- _ACTIVITY_
Would you please copy every line below that includes the string "endereços"?

»»

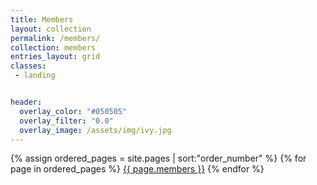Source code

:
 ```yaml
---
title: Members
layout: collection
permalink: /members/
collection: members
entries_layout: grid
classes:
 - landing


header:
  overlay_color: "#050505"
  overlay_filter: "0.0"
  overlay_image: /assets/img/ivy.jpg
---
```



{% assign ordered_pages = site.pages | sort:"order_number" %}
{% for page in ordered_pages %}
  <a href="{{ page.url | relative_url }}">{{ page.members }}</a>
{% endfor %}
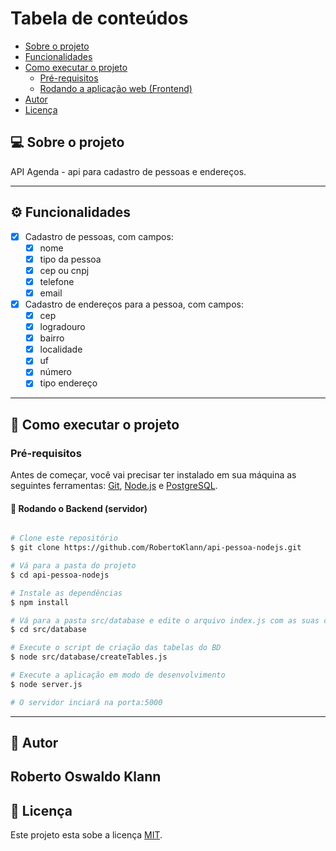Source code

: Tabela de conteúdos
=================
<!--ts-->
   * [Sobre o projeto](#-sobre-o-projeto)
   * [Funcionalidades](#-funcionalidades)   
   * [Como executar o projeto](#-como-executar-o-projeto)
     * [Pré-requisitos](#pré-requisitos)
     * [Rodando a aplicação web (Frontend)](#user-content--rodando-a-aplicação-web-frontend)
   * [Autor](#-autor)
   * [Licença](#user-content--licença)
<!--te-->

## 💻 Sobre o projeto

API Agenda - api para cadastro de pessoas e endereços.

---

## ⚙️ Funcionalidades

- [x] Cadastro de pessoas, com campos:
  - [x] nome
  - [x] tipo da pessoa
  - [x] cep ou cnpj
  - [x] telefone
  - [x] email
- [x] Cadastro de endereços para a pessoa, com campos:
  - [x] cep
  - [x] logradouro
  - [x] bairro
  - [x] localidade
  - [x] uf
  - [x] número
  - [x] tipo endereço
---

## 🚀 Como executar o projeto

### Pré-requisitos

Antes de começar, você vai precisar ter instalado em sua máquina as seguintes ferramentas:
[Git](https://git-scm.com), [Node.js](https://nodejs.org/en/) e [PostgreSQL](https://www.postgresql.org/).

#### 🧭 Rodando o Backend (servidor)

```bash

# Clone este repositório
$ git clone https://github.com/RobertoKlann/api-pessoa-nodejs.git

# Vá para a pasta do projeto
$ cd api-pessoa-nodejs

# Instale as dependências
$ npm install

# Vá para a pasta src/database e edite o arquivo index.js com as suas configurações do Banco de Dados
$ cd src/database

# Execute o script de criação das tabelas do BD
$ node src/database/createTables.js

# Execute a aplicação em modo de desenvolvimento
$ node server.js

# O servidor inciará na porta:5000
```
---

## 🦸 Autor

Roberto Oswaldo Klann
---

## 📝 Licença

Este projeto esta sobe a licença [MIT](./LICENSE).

««

- _EXERCISE RESPONSE_
API Agenda - api para cadastro de pessoas e endereços.
- [x] Cadastro de endereços para a pessoa, com campos:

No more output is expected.